INPUT MATERIAL section start

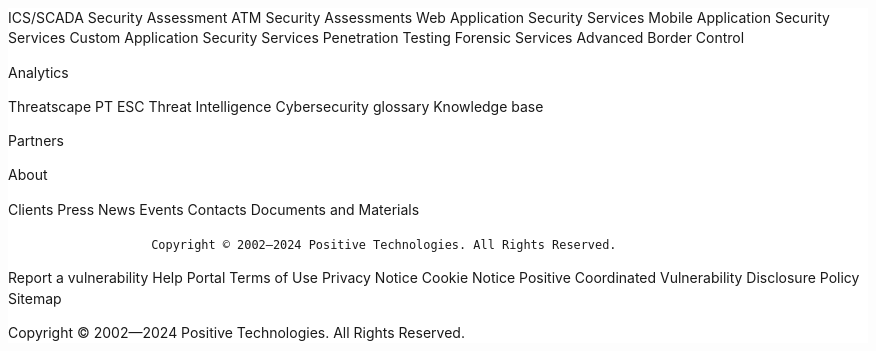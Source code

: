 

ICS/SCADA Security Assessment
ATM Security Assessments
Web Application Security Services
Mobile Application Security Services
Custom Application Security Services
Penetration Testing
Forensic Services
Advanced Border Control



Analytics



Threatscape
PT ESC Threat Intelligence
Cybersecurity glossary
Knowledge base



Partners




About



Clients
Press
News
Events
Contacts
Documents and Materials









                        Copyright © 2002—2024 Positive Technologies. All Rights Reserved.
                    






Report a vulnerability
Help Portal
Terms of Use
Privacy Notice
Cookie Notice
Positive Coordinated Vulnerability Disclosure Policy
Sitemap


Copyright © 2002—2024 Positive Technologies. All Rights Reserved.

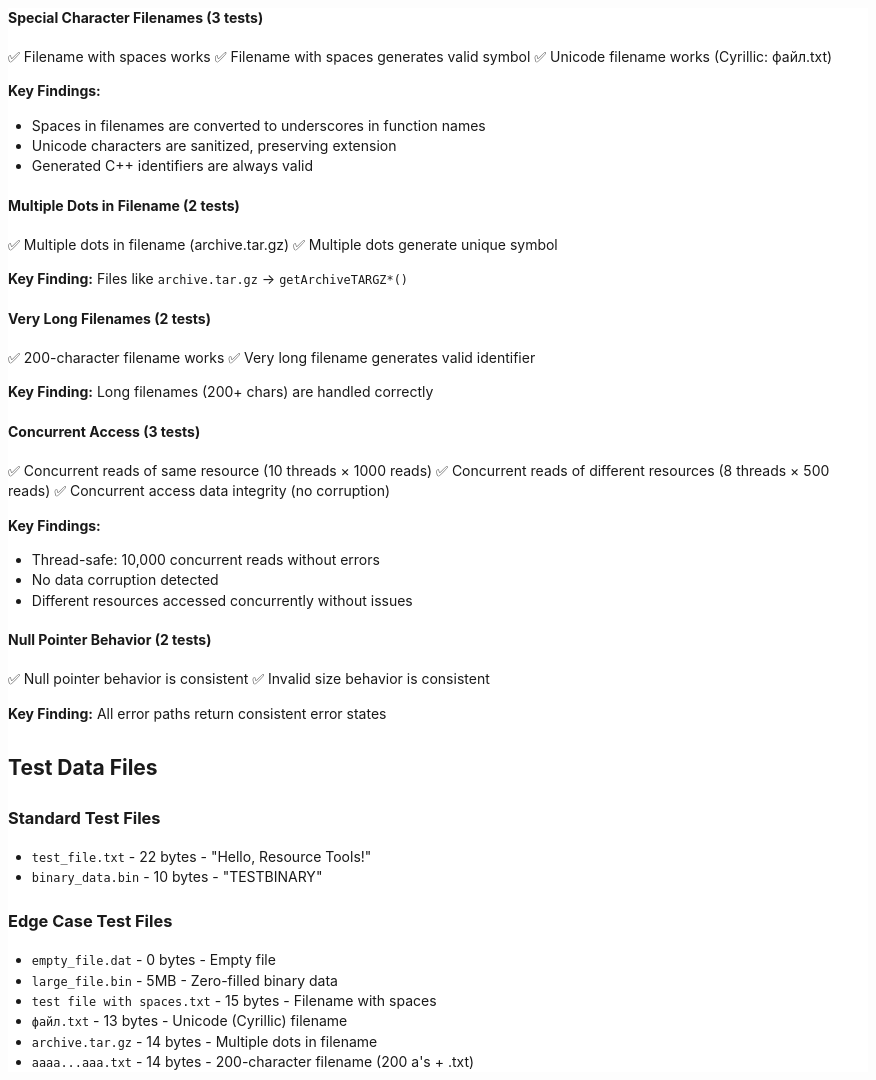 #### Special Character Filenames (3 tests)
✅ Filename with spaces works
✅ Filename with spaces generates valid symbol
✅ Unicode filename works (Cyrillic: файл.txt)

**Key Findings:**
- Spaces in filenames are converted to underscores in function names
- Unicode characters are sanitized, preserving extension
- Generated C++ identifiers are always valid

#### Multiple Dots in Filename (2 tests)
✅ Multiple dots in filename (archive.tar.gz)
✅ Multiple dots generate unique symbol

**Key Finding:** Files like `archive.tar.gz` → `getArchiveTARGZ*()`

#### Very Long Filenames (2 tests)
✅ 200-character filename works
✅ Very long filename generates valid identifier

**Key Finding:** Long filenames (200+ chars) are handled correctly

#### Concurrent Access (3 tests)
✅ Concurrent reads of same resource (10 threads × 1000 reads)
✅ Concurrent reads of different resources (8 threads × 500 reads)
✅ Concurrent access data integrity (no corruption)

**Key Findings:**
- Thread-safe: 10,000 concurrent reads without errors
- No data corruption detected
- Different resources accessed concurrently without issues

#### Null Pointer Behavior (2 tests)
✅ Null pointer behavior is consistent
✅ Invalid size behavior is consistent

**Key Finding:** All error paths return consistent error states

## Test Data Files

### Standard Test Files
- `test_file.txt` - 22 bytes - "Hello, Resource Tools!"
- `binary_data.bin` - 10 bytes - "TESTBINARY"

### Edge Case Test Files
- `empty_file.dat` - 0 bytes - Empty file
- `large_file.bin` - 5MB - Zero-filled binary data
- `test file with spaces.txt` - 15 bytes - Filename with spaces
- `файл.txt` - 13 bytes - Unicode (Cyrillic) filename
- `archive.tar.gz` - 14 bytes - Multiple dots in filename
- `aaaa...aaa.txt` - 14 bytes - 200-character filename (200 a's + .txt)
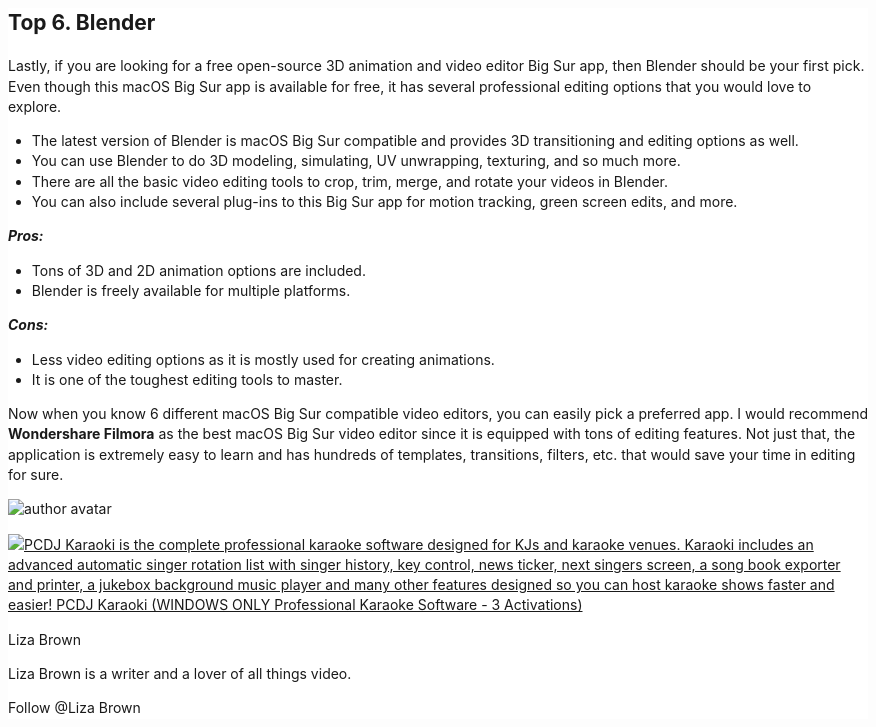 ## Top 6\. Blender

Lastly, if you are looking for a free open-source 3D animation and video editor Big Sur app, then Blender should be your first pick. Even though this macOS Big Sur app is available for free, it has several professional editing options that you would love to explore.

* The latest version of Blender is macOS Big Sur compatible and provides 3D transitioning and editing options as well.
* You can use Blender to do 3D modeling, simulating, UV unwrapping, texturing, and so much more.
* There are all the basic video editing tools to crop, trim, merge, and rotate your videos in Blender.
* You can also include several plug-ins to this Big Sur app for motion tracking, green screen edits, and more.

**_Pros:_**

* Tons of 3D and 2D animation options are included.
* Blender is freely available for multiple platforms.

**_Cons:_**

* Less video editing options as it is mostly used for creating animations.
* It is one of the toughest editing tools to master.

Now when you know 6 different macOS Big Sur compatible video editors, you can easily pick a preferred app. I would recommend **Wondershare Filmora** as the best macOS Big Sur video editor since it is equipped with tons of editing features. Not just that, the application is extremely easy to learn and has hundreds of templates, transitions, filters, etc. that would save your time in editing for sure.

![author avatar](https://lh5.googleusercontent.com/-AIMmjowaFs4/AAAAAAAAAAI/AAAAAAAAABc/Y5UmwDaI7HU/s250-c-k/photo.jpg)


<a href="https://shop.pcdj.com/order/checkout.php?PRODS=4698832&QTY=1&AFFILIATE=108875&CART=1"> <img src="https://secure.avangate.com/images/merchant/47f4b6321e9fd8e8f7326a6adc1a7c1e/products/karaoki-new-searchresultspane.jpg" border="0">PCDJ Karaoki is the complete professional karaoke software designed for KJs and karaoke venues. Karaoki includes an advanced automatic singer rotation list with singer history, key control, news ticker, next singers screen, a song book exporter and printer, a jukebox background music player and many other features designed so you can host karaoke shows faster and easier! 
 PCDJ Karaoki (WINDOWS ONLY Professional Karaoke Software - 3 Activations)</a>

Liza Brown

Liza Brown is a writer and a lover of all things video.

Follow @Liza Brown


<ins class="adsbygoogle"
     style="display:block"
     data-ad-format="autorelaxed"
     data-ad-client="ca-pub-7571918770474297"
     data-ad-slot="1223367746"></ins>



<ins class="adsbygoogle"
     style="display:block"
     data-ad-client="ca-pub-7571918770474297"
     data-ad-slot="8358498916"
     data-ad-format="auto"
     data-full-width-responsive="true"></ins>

INPUT MATERIAL section end
INPUT MATERIAL section start

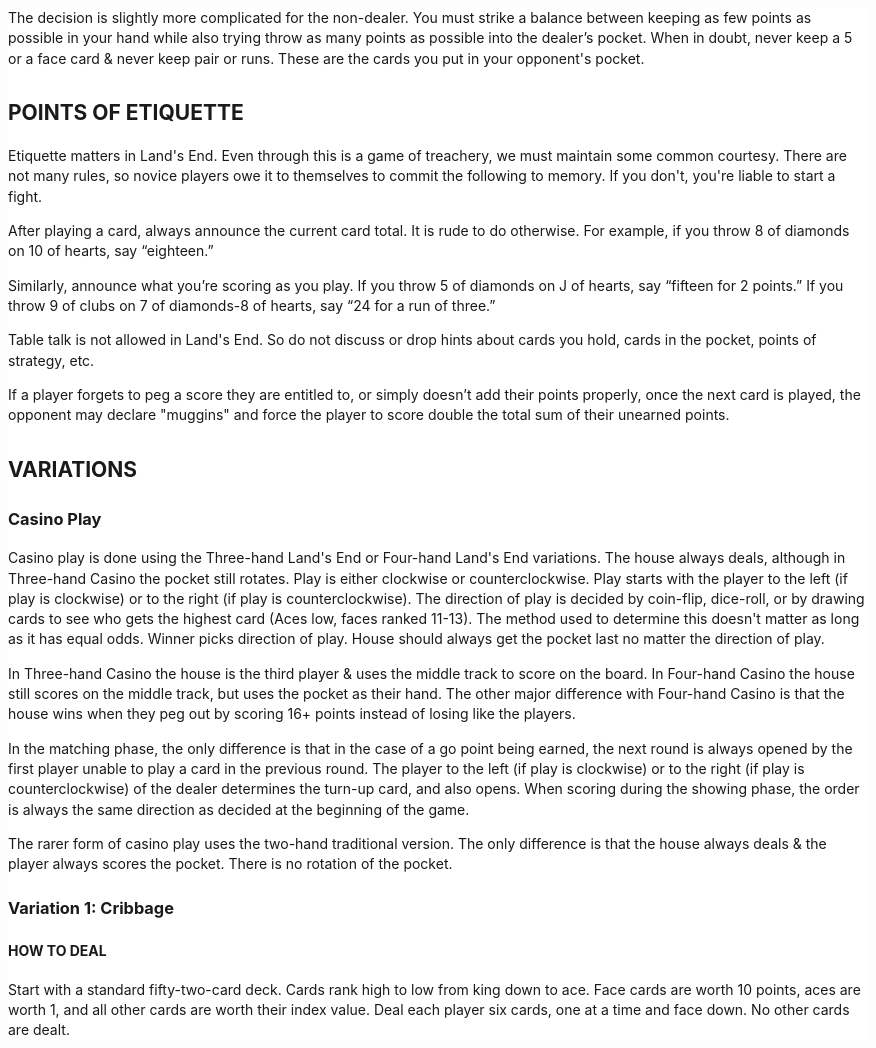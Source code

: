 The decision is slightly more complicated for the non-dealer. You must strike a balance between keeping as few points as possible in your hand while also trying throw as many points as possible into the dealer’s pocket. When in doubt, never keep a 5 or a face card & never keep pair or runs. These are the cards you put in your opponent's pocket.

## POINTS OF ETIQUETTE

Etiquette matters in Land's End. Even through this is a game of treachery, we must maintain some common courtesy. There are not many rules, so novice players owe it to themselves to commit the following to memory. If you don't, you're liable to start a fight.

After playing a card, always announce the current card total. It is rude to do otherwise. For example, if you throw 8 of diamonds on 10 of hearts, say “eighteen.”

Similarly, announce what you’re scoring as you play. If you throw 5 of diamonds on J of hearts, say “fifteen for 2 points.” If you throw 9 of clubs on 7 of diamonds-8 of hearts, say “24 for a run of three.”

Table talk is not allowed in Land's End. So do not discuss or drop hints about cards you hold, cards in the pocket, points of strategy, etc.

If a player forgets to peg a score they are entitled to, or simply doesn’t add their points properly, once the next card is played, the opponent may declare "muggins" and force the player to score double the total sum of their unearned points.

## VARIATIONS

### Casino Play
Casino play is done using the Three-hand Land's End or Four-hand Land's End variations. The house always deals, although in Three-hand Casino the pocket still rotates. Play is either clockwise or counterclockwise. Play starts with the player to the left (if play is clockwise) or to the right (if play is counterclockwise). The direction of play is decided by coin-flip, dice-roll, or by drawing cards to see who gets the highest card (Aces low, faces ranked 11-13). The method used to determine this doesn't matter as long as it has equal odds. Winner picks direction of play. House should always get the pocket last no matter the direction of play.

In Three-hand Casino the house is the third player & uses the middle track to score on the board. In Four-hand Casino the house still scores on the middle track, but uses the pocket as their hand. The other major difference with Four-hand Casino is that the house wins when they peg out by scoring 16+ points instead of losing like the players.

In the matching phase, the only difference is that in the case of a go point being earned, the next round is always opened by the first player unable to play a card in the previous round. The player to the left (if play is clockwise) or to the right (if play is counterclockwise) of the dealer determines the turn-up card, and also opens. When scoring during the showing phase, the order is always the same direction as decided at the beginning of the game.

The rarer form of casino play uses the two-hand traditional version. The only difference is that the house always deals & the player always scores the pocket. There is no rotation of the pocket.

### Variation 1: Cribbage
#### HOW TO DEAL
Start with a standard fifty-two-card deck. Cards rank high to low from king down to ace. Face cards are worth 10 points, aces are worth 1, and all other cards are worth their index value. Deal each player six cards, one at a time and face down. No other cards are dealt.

INPUT MATERIAL section end

[YOUR TASK] Reproduce each line of the entries in which the word "symbol" is found.

[ANSWER FOR THIS EXERCISE]
✅ Filename with spaces generates valid symbol
✅ Multiple dots generate unique symbol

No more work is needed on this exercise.